There’s a little bit of everything in this movie. There’s humor when Data is a floating head, gets tricked into singing along, and when Crusher, Troi, Picard, and Riker are all talking at top speed because they’ve all been together for so long. Riker and Troi flirt in the most adorable way possible, Riker looks jovial and Troi looks like she’s having fun in the moment, but it’s all for the fans and doesn’t do anything for the plot. La Forge gets his moment to see, Worf suffers through Klingon puberty again, and Picard gets to have a romance with supernatural benefits. I do wish they talked more about slowing down time, because it was quite interesting and more supernatural than science fiction. I loved that Data’s “feral” state is to always be the good guy and that he tries so hard to be loved by all, especially children. He’s always been fascinated by children (looking at you “Pen Pals“) and he admits it’s because he never had a childhood so he can’t really understand it. I loved that everyone got to shoot the drones, Crusher and Troi included, and it felt very much like Duck Hunt.

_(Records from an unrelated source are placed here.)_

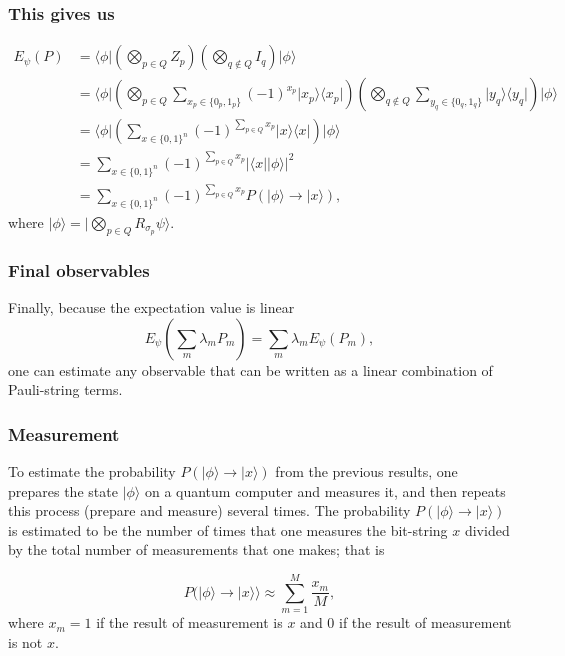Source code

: \documentclass{beamer}
\begin{document}
\begin{frame}
\frametitle{This gives us}

\begin{align*}
E_{\psi}\left(P\right)
&=
\langle \phi\vert
\left(\bigotimes_{p \in Q}Z_p\right)
\left(\bigotimes_{q\notin Q}I_q\right)
\vert \phi\rangle \nonumber \\
&=
\langle \phi\vert
\left(\bigotimes_{p\in Q}\sum_{x_p\in\{0_p,1_p\}}(-1)^{x_p}\vert x_p\rangle\langle x_p\vert\right)
\left(\bigotimes_{q\notin Q}\sum_{y_q\in\{0_q,1_q\}}\vert y_q\rangle\langle y_q\vert\right)
\vert \phi\rangle 
\nonumber 
\\
&=
\langle \phi\vert
\left(\sum_{x\in\{0,1\}^n}(-1)^{\sum_{p\in Q}x_p}\vert x\rangle\langle x\vert\right)
\vert \phi\rangle 
\nonumber 
\\
&=
\sum_{x\in\{0,1\}^n}(-1)^{\sum_{p\in Q}x_p}\vert\langle x\vert\vert \phi\rangle\vert^2
\nonumber 
\\
&=
\sum_{x\in\{0,1\}^n}(-1)^{\sum_{p\in Q}x_p}P(\vert \phi\rangle\to\vert x\rangle),
\end{align*}
where $\vert \phi\rangle=\vert \bigotimes_{p\in Q}R_{\sigma_p}\psi\rangle$.
\end{frame}

\begin{frame}
\frametitle{Final observables}

Finally, because the expectation value is
linear
\[
E_\psi\left(\sum_{m}\lambda_mP_m\right) = \sum_m\lambda_mE_\psi(P_m),
\]
one can estimate any observable that can be written as a linear combination of Pauli-string terms.
\end{frame}

\begin{frame}
\frametitle{Measurement}

To estimate the probability $P(\vert \phi\rangle\to \vert x\rangle)$ from the
previous results, one prepares the state $\vert \phi\rangle$ on a quantum
computer and measures it, and then repeats this process (prepare and
measure) several times. The probability $P(\vert \phi\rangle\to \vert x\rangle)$ is
estimated to be the number of times that one measures the bit-string
$x$ divided by the total number of measurements that one makes; that
is

\[
P(\vert \phi\rangle\to \vert x\rangle\rangle \approx \sum_{m=1}^M\frac{x_m}{M},
\]
where $x_m=1$
if the result of measurement is $x$ and  $0$ if the result of measurement is not $x$.
\end{frame}
\end{document}
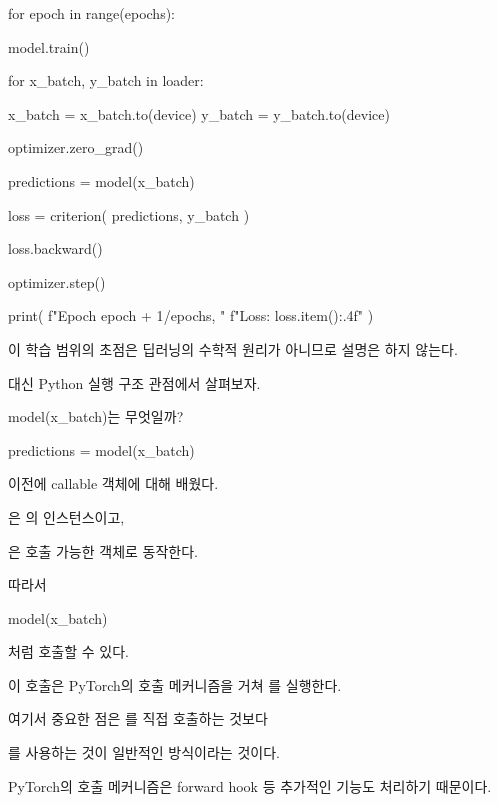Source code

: \begin{dhkcode}
for epoch in range(epochs):

    model.train()

    for x_batch, y_batch in loader:

        x_batch = x_batch.to(device)
        y_batch = y_batch.to(device)

        optimizer.zero_grad()

        predictions = model(x_batch)

        loss = criterion(
            predictions,
            y_batch
        )

        loss.backward()

        optimizer.step()

    print(
        f"Epoch {epoch + 1}/{epochs}, "
        f"Loss: {loss.item():.4f}"
    )
\end{dhkcode}

이 학습 범위의 초점은 딥러닝의 수학적 원리가 아니므로 설명은 하지 않는다.

대신 Python 실행 구조 관점에서 살펴보자.

\begin{dhknote}
\begin{dhksmry}[centered]
model(x_batch)는 무엇일까?
\end{dhksmry}
\end{dhknote}

\begin{dhkcode}
predictions = model(x_batch)
\end{dhkcode}

이전에 callable 객체에 대해 배웠다.

은 의 인스턴스이고,

은 호출 가능한 객체로 동작한다.

따라서

\begin{dhkcode}
model(x_batch)
\end{dhkcode}

처럼 호출할 수 있다.

이 호출은 PyTorch의  호출 메커니즘을 거쳐 를 실행한다.

여기서 중요한 점은 를 직접 호출하는 것보다

를 사용하는 것이 일반적인 방식이라는 것이다.

PyTorch의 호출 메커니즘은 forward hook 등 추가적인 기능도 처리하기 때문이다.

I dislike that they let Ru’afo die in such a horrible manner, they are not supposed to kill the bad guys unless absolutely necessary. Riker could have totally locked onto both lifeforms and gotten them both out before the explosion. I also didn’t really like the dress whites and that’s mostly because that’s a HORRIBLE decision to have WHITE be the primary color. You can always tell when something gets dirty when it’s white, always. I’m sure there are other things wrong with this movie, but nothing bothered me as much as this. I mean yeah, why is the Federation doing shady deals with Dominion allies? Who were the aliens on the Enterprise and why don’t we get to know more about them? Why did the Federation have a cloaked vessel? How are they going to stop people from finding this planet? Although there wasn’t a lot of “bad” in this movie, it somehow didn’t have as much gusto as First Contact and it certainly wasn’t as compelling as the story of II – IV. In the end, it’s all about the message… don’t remove people from their homes.
Movie rating: In comparison to the other movies on my Rankings page, I believe it earns itself a warp 6.7, but this is only because I rate it between The Search for Spock and The Undiscovered Country and my movie rating system is all messed up. I truly enjoyed the trio of Star Trek II, III, and IV and this movie was a bit of an mixture of several different episodes.